- Problem to solve
Establish how many lines in the material below include the word "images", then give the count alone.

·····

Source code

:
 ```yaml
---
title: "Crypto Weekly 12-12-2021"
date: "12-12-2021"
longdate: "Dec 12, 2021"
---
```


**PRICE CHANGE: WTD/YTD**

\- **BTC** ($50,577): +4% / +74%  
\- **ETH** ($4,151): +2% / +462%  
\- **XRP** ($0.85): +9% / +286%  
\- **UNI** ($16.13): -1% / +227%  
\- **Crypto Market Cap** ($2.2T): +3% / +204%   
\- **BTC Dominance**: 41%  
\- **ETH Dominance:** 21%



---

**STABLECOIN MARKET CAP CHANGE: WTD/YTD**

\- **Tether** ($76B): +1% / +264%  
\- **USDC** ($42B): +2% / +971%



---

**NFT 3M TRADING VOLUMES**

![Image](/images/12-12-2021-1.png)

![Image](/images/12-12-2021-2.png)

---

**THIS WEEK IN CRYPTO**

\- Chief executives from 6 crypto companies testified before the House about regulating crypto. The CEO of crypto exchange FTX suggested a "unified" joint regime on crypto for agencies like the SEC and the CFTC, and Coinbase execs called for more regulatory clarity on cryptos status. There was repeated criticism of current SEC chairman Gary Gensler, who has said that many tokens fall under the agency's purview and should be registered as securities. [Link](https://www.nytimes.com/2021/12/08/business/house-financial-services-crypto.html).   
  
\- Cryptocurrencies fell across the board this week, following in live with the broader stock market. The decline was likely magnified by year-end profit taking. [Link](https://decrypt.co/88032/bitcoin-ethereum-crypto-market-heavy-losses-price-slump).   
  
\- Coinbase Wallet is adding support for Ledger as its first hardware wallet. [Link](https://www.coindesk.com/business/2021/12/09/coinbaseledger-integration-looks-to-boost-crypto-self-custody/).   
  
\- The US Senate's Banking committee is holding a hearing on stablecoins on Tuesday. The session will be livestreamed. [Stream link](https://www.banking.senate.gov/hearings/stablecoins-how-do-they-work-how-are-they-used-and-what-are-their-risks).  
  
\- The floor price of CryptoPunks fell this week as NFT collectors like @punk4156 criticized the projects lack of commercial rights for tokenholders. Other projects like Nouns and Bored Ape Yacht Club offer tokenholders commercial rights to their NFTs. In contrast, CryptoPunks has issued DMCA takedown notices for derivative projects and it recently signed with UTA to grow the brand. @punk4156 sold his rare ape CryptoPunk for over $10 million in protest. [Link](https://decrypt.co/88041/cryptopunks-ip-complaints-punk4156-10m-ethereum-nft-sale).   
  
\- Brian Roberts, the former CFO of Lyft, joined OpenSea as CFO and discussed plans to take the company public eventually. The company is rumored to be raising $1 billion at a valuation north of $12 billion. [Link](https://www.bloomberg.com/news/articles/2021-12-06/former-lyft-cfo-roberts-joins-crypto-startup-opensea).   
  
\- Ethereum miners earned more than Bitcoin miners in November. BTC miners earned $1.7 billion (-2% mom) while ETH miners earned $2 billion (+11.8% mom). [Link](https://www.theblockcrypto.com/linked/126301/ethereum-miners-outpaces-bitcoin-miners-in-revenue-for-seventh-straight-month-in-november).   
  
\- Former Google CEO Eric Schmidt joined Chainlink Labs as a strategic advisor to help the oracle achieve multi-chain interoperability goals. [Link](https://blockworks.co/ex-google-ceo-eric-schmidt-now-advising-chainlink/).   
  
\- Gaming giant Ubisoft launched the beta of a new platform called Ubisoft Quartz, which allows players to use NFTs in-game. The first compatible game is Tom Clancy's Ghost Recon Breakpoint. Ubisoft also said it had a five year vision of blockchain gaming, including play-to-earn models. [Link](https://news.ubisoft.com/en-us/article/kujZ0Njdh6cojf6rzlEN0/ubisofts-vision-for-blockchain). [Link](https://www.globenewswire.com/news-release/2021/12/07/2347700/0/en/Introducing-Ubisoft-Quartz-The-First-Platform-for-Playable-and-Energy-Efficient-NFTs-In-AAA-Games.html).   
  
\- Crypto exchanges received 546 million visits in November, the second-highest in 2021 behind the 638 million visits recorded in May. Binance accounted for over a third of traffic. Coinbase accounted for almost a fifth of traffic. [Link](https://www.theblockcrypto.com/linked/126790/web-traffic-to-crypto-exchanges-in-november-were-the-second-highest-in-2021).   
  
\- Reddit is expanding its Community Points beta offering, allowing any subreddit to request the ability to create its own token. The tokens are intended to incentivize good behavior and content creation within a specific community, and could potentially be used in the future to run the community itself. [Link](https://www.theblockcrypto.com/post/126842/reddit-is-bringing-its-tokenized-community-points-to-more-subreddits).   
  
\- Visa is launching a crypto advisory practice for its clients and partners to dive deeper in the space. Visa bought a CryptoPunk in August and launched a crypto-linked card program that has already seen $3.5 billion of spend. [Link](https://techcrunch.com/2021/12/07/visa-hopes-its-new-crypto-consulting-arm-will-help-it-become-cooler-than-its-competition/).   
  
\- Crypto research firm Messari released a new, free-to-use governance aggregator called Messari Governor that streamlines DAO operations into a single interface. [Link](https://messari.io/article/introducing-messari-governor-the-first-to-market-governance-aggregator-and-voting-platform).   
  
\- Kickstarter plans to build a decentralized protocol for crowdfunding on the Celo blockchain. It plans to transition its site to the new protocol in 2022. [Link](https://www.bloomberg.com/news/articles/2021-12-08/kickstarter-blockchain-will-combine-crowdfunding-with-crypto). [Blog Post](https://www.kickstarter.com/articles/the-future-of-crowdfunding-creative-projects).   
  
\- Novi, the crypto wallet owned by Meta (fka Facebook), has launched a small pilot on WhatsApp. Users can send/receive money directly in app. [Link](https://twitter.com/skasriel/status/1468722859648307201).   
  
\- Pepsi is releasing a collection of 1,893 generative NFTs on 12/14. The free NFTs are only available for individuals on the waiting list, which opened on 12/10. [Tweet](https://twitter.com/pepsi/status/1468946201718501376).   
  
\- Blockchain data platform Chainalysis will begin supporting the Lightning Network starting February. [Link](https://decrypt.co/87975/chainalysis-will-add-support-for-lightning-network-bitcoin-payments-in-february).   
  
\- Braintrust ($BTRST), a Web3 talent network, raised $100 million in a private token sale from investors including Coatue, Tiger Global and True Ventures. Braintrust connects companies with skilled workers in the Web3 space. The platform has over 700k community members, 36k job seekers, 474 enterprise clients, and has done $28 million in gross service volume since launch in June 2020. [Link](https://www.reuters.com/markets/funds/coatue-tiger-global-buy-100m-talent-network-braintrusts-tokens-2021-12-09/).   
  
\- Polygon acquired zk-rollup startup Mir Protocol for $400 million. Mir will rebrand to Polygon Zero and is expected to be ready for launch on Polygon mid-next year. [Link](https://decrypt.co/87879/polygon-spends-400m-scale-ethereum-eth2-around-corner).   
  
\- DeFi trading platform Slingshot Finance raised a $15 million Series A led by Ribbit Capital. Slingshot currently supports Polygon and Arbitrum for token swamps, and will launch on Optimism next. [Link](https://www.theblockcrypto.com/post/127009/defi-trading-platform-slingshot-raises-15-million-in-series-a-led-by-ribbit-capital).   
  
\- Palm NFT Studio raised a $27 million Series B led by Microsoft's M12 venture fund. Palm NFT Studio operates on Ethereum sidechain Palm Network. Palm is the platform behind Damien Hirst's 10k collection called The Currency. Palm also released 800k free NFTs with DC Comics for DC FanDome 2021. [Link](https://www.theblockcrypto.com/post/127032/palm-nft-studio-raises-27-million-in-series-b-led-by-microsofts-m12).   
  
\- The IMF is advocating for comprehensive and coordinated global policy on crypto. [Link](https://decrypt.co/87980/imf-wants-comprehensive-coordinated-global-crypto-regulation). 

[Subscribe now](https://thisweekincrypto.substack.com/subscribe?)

·····

- Solution to this task
2